INPUT —
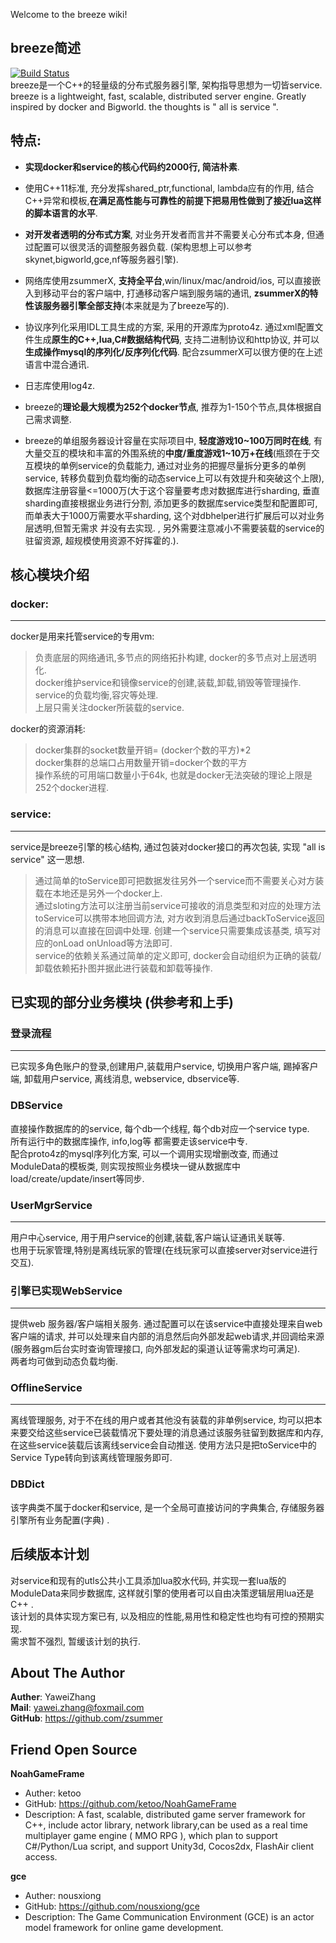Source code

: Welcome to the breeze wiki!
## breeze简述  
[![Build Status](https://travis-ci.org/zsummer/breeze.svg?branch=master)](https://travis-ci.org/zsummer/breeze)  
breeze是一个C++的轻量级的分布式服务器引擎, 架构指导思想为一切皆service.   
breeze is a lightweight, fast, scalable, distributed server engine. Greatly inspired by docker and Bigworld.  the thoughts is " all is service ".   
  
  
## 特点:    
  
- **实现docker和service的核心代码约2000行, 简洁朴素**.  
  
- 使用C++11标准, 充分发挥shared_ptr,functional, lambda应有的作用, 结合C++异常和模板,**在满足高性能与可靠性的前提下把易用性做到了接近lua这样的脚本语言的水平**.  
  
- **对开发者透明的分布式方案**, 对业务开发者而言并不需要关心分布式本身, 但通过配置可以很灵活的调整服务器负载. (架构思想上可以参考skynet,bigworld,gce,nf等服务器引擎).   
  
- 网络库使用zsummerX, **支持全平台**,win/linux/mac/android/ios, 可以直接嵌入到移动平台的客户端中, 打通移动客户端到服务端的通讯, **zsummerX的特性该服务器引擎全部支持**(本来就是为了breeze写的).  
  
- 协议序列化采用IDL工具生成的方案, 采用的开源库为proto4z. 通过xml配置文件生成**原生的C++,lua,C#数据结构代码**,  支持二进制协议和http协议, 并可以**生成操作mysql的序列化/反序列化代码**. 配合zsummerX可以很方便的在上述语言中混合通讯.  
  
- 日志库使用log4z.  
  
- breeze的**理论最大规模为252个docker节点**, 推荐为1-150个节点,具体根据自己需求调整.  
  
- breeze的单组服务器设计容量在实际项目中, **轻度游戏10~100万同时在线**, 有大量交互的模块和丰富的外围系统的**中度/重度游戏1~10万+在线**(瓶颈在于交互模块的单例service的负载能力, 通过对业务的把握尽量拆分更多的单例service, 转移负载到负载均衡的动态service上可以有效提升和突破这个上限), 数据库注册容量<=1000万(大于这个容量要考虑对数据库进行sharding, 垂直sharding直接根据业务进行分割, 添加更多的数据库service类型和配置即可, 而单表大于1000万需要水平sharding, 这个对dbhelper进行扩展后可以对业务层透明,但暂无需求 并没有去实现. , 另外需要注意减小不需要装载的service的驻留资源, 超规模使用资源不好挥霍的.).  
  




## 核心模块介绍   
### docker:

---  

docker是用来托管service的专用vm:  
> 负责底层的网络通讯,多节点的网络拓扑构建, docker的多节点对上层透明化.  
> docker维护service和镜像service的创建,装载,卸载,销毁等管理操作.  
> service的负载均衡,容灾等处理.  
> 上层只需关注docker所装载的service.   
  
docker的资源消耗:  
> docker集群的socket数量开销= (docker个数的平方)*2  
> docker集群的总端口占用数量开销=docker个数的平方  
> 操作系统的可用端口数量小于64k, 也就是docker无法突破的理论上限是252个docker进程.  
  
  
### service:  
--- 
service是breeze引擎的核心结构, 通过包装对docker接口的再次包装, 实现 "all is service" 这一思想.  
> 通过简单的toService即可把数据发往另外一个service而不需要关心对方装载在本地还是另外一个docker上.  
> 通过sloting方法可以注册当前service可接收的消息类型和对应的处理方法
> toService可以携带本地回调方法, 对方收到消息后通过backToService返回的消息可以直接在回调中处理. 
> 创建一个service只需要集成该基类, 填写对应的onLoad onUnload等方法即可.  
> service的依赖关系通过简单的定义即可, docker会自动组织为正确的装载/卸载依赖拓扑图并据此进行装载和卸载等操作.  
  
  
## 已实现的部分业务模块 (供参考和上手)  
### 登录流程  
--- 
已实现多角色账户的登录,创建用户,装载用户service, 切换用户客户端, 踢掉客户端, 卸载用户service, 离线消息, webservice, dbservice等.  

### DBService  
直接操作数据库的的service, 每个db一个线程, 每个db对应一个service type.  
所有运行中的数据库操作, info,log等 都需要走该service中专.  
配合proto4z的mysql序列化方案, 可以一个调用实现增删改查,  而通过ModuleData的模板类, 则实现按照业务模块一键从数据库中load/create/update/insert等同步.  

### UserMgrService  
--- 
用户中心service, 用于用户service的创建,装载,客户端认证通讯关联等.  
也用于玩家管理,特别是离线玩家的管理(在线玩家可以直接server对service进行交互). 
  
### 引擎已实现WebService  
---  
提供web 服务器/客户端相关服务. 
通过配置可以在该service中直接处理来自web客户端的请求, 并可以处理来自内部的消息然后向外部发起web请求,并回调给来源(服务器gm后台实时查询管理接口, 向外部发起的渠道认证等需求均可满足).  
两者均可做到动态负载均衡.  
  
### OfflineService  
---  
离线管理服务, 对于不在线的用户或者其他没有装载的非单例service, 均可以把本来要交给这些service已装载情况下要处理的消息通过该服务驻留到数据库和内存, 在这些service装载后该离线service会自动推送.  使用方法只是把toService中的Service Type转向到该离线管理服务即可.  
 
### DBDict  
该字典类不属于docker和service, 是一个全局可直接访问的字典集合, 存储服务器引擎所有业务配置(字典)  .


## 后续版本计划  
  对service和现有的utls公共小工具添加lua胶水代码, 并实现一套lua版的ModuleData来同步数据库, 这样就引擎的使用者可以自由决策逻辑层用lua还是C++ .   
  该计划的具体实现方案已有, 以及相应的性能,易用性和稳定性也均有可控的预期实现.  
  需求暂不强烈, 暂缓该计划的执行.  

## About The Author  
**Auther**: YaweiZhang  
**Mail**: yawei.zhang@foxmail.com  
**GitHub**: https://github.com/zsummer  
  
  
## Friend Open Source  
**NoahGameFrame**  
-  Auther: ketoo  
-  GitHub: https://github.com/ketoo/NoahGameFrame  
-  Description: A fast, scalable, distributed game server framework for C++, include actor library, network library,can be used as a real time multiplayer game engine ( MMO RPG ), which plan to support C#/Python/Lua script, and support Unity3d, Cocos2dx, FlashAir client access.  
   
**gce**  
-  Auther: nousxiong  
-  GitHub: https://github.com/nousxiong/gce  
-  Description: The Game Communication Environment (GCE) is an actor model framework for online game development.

YOUR ASSIGNMENT — Keep every word of the records above exactly, and return them with no pictures.

REPLY TO THE EXERCISE —
Source code

: Welcome to the breeze wiki!
## breeze简述  
[![Build Status](https://travis-ci.org/zsummer/breeze.svg?branch=master)](https://travis-ci.org/zsummer/breeze)  
breeze是一个C++的轻量级的分布式服务器引擎, 架构指导思想为一切皆service.   
breeze is a lightweight, fast, scalable, distributed server engine. Greatly inspired by docker and Bigworld.  the thoughts is " all is service ".   
  
  
## 特点:    
  
- **实现docker和service的核心代码约2000行, 简洁朴素**.  
  
- 使用C++11标准, 充分发挥shared_ptr,functional, lambda应有的作用, 结合C++异常和模板,**在满足高性能与可靠性的前提下把易用性做到了接近lua这样的脚本语言的水平**.  
  
- **对开发者透明的分布式方案**, 对业务开发者而言并不需要关心分布式本身, 但通过配置可以很灵活的调整服务器负载. (架构思想上可以参考skynet,bigworld,gce,nf等服务器引擎).   
  
- 网络库使用zsummerX, **支持全平台**,win/linux/mac/android/ios, 可以直接嵌入到移动平台的客户端中, 打通移动客户端到服务端的通讯, **zsummerX的特性该服务器引擎全部支持**(本来就是为了breeze写的).  
  
- 协议序列化采用IDL工具生成的方案, 采用的开源库为proto4z. 通过xml配置文件生成**原生的C++,lua,C#数据结构代码**,  支持二进制协议和http协议, 并可以**生成操作mysql的序列化/反序列化代码**. 配合zsummerX可以很方便的在上述语言中混合通讯.  
  
- 日志库使用log4z.  
  
- breeze的**理论最大规模为252个docker节点**, 推荐为1-150个节点,具体根据自己需求调整.  
  
- breeze的单组服务器设计容量在实际项目中, **轻度游戏10~100万同时在线**, 有大量交互的模块和丰富的外围系统的**中度/重度游戏1~10万+在线**(瓶颈在于交互模块的单例service的负载能力, 通过对业务的把握尽量拆分更多的单例service, 转移负载到负载均衡的动态service上可以有效提升和突破这个上限), 数据库注册容量<=1000万(大于这个容量要考虑对数据库进行sharding, 垂直sharding直接根据业务进行分割, 添加更多的数据库service类型和配置即可, 而单表大于1000万需要水平sharding, 这个对dbhelper进行扩展后可以对业务层透明,但暂无需求 并没有去实现. , 另外需要注意减小不需要装载的service的驻留资源, 超规模使用资源不好挥霍的.).  
  




## 核心模块介绍   
### docker:

---  

docker是用来托管service的专用vm:  
> 负责底层的网络通讯,多节点的网络拓扑构建, docker的多节点对上层透明化.  
> docker维护service和镜像service的创建,装载,卸载,销毁等管理操作.  
> service的负载均衡,容灾等处理.  
> 上层只需关注docker所装载的service.   
  
docker的资源消耗:  
> docker集群的socket数量开销= (docker个数的平方)*2  
> docker集群的总端口占用数量开销=docker个数的平方  
> 操作系统的可用端口数量小于64k, 也就是docker无法突破的理论上限是252个docker进程.  
  
  
### service:  
--- 
service是breeze引擎的核心结构, 通过包装对docker接口的再次包装, 实现 "all is service" 这一思想.  
> 通过简单的toService即可把数据发往另外一个service而不需要关心对方装载在本地还是另外一个docker上.  
> 通过sloting方法可以注册当前service可接收的消息类型和对应的处理方法
> toService可以携带本地回调方法, 对方收到消息后通过backToService返回的消息可以直接在回调中处理. 
> 创建一个service只需要集成该基类, 填写对应的onLoad onUnload等方法即可.  
> service的依赖关系通过简单的定义即可, docker会自动组织为正确的装载/卸载依赖拓扑图并据此进行装载和卸载等操作.  
  
  
## 已实现的部分业务模块 (供参考和上手)  
### 登录流程  
--- 
已实现多角色账户的登录,创建用户,装载用户service, 切换用户客户端, 踢掉客户端, 卸载用户service, 离线消息, webservice, dbservice等.  

### DBService  
直接操作数据库的的service, 每个db一个线程, 每个db对应一个service type.  
所有运行中的数据库操作, info,log等 都需要走该service中专.  
配合proto4z的mysql序列化方案, 可以一个调用实现增删改查,  而通过ModuleData的模板类, 则实现按照业务模块一键从数据库中load/create/update/insert等同步.  

### UserMgrService  
--- 
用户中心service, 用于用户service的创建,装载,客户端认证通讯关联等.  
也用于玩家管理,特别是离线玩家的管理(在线玩家可以直接server对service进行交互). 
  
### 引擎已实现WebService  
---  
提供web 服务器/客户端相关服务. 
通过配置可以在该service中直接处理来自web客户端的请求, 并可以处理来自内部的消息然后向外部发起web请求,并回调给来源(服务器gm后台实时查询管理接口, 向外部发起的渠道认证等需求均可满足).  
两者均可做到动态负载均衡.  
  
### OfflineService  
---  
离线管理服务, 对于不在线的用户或者其他没有装载的非单例service, 均可以把本来要交给这些service已装载情况下要处理的消息通过该服务驻留到数据库和内存, 在这些service装载后该离线service会自动推送.  使用方法只是把toService中的Service Type转向到该离线管理服务即可.  
 
### DBDict  
该字典类不属于docker和service, 是一个全局可直接访问的字典集合, 存储服务器引擎所有业务配置(字典)  .


## 后续版本计划  
  对service和现有的utls公共小工具添加lua胶水代码, 并实现一套lua版的ModuleData来同步数据库, 这样就引擎的使用者可以自由决策逻辑层用lua还是C++ .   
  该计划的具体实现方案已有, 以及相应的性能,易用性和稳定性也均有可控的预期实现.  
  需求暂不强烈, 暂缓该计划的执行.  

## About The Author  
**Auther**: YaweiZhang  
**Mail**: yawei.zhang@foxmail.com  
**GitHub**: https://github.com/zsummer  
  
  
## Friend Open Source  
**NoahGameFrame**  
-  Auther: ketoo  
-  GitHub: https://github.com/ketoo/NoahGameFrame  
-  Description: A fast, scalable, distributed game server framework for C++, include actor library, network library,can be used as a real time multiplayer game engine ( MMO RPG ), which plan to support C#/Python/Lua script, and support Unity3d, Cocos2dx, FlashAir client access.  
   
**gce**  
-  Auther: nousxiong  
-  GitHub: https://github.com/nousxiong/gce  
-  Description: The Game Communication Environment (GCE) is an actor model framework for online game development.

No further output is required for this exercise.